The Conservatory’s ongoing exhibits are designed to be educational and family oriented so it is no small surprise that exhibit guru Lau Hodges incorporated the dinosaurs. They are kid magnets. Having the T. rex head appear to break through the ceiling and growl in the direction of the ticket booth is sheer inspiration.
It was also inspired to use the photo murals as background for much of the interior.
The redwood trees are my favorite, especially since they get to stand alone towering above the entrance to the exhibit. The mural had to be cut into three pieces to make a trapezoid that could fit into the space but if you don’t look too closely you could almost imagine the dinosaurs, back in the day, being dwarfed underneath the worlds tallest trees.
All the other photos serve as backdrop to the living plants and give the room a sense of enclosure. We needed to test different fabrics to be sure the photos were sheer enough to allow light to keep the plants healthy, but not too sheer to see the actual structure of the building. What is really thrilling, as a photographer, is the backlighting allows the photos to glow, much more than a print on a flat wall.

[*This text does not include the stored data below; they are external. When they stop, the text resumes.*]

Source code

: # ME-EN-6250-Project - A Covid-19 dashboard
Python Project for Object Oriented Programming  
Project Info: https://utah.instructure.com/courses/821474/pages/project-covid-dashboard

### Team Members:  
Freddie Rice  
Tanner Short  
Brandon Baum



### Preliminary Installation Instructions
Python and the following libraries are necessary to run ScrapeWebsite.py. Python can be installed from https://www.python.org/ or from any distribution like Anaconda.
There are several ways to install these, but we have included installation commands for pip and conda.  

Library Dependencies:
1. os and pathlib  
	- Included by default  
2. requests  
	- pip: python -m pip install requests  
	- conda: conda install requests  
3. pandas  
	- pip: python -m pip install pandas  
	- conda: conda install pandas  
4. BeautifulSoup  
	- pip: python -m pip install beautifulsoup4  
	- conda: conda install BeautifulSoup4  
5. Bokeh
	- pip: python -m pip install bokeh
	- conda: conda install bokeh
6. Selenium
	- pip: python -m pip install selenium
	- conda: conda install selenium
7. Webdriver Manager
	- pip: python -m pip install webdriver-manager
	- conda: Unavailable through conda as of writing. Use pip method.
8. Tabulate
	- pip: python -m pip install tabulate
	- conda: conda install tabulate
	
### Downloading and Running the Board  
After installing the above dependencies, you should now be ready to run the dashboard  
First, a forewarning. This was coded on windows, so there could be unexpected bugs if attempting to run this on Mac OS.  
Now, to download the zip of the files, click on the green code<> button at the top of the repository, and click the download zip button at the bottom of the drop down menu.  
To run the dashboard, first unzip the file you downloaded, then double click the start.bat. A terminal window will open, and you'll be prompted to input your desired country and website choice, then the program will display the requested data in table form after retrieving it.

The big photo of Cycads give a huge sense of lushness. They also look truly pre-historic.
The scale of the 10 foot tall photos really help to establish a setting for the specimen plants. While I am disappointed the photos are not standing alone as if in an art gallery, that is not their purpose. They are not really meant to be seen, the viewer is invited to look at the living plants. Oh, and the critters too.
The background photo makes the small plants (Norfolk Island Pines and Gingko) seem to be seedlings in a forest, though the original photo makes me wonder what Lotusland (where I found the tall trees) would look like with dinosaurs running around.